The World Bank is planning to launch a pilot scheme for the rollout of Prime Minister Narendra Modi's pet scheme, the Jan Dhan Yojana (a financial inclusion scheme to provide every Indian family with a bank account; about 260 million new accounts were opened), in Africa. Then, Modi's JAM (Jan Dhan-Aadhaar-Mobile) scheme, linking the more than quarter billion new bank accounts with Unique Identity Numbers known as “Aadhaar numbers” (that is being allotted to every Indian) and mobile phones of the beneficiaries and then directly transferring government subsidies, scholarships and other government support to millions of ordinary Indians showed the world a practical and low cost way in which technology could be harnessed to deliver services to those who needed them most.

This was all the more creditable because even the most patriotic Indian will admit that administrative standards in the country have thus far been abysmal. But that argument can just as easily be flipped around. The successful rollout of the Jan Dhan Yojana and the continuing success of the JAM scheme show that governance systems developed ground-up in India can not only be successful in this country but can be replicated in other places in the world as well.

These are systems that both bureaucrat and beneficiary can relate to; they address a genuine felt need of the people; and this creates a bottom-up pressure on the government machinery to succeed. The rollout of this scheme in Africa will undoubtedly be a feather in the cap of the Modi government but can also become a tool to sell India's soft power to the world. And this can have unexpected economic benefits as Indian service providers follow the rollout with a slew of low-cost, frugal products designed for the bottom of the pyramid - a market that Western counterparts either don't understand or are priced out of.
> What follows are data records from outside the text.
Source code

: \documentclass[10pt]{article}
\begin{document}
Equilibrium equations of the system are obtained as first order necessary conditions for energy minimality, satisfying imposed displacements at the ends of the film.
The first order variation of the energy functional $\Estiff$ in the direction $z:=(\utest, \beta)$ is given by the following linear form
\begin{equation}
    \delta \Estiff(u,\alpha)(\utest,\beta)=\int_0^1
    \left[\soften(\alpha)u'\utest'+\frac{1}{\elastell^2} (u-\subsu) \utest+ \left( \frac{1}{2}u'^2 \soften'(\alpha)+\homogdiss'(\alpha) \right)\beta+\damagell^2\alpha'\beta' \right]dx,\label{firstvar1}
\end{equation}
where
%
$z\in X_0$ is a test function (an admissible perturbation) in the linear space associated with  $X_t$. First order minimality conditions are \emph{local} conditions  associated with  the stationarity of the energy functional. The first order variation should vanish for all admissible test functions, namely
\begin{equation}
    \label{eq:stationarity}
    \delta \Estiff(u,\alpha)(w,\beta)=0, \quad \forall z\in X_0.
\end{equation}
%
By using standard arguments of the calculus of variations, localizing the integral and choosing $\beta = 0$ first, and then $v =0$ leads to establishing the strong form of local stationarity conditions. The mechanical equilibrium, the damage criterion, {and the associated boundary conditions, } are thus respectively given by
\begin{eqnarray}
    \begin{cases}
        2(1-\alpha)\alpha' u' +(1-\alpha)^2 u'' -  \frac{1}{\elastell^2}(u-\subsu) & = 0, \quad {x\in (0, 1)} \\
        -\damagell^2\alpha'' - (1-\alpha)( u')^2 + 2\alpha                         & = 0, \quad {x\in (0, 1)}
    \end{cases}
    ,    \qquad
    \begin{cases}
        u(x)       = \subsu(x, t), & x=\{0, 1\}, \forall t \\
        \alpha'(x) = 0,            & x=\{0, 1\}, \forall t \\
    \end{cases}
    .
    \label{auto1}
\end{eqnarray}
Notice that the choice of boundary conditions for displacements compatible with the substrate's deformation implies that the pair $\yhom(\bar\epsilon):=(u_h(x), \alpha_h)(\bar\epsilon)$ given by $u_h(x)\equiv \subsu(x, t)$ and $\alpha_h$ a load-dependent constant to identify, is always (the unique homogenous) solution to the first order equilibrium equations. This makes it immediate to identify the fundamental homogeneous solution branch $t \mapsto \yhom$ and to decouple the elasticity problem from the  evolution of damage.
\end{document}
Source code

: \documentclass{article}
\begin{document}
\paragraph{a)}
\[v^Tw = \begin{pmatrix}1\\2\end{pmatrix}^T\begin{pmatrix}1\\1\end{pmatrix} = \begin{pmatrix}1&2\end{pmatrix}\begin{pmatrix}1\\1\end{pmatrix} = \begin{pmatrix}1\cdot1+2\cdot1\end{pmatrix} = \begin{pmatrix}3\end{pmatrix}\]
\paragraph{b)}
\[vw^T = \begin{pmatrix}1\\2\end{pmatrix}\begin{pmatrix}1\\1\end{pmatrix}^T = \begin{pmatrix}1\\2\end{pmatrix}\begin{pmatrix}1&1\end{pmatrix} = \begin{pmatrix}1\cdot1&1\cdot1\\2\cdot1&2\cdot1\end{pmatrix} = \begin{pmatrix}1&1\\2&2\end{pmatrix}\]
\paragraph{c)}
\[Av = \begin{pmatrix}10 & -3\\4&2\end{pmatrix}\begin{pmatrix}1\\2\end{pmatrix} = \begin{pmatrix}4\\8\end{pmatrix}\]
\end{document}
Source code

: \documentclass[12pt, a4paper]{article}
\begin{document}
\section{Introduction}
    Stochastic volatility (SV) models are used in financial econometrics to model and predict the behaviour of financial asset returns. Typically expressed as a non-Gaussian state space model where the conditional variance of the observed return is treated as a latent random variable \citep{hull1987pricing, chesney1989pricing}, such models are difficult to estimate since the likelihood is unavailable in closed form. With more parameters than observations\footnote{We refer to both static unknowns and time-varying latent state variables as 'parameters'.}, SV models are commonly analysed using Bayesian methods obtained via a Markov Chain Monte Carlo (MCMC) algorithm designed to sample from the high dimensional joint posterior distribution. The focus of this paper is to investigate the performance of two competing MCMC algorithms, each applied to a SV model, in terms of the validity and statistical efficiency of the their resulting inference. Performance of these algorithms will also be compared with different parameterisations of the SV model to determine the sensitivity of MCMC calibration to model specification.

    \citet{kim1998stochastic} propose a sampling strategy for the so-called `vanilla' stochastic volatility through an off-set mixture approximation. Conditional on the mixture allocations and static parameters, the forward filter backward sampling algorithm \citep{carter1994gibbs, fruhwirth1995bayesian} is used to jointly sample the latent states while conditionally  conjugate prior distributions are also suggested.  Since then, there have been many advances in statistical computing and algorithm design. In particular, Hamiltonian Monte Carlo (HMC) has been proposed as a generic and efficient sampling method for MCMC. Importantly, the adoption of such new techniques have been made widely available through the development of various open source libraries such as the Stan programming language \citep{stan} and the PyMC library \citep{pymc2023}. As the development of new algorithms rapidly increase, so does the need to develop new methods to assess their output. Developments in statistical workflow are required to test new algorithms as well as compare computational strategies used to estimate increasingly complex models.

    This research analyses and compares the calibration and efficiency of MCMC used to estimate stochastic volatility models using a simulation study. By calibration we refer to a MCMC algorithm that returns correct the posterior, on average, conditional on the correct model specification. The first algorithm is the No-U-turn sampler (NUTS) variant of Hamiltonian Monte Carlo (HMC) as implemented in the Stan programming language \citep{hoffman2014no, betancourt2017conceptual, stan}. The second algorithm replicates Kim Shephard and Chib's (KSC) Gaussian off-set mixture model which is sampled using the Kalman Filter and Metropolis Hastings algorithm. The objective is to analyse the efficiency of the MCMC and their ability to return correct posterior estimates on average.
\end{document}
The logical progression from this point is: why can't India and Indians develop more such home grown solutions for the many problems that are plaguing India- in the education sector, the social sector, in innovation and, indeed, in every other sphere

That could, in fact, already be happening. India's start-up community, the world's second largest, is coming out with new innovations every day to resolve many small and big issues Indians face in our daily lives. For example, an Indian farmer can find out real time market prices for his or her products by just tapping an app or a texting a number from his mobile phone. As this community grows - and grow it will, thanks to the Prime Minister′s Digital India and Start-up India initiatives - many more such tech-based innovations will come to light. They will first roll out in India and then be taken abroad much like the Jan Dhan Yojana. Hopefully, the identification of shoddy governance standards with India will then become history. That journey has started.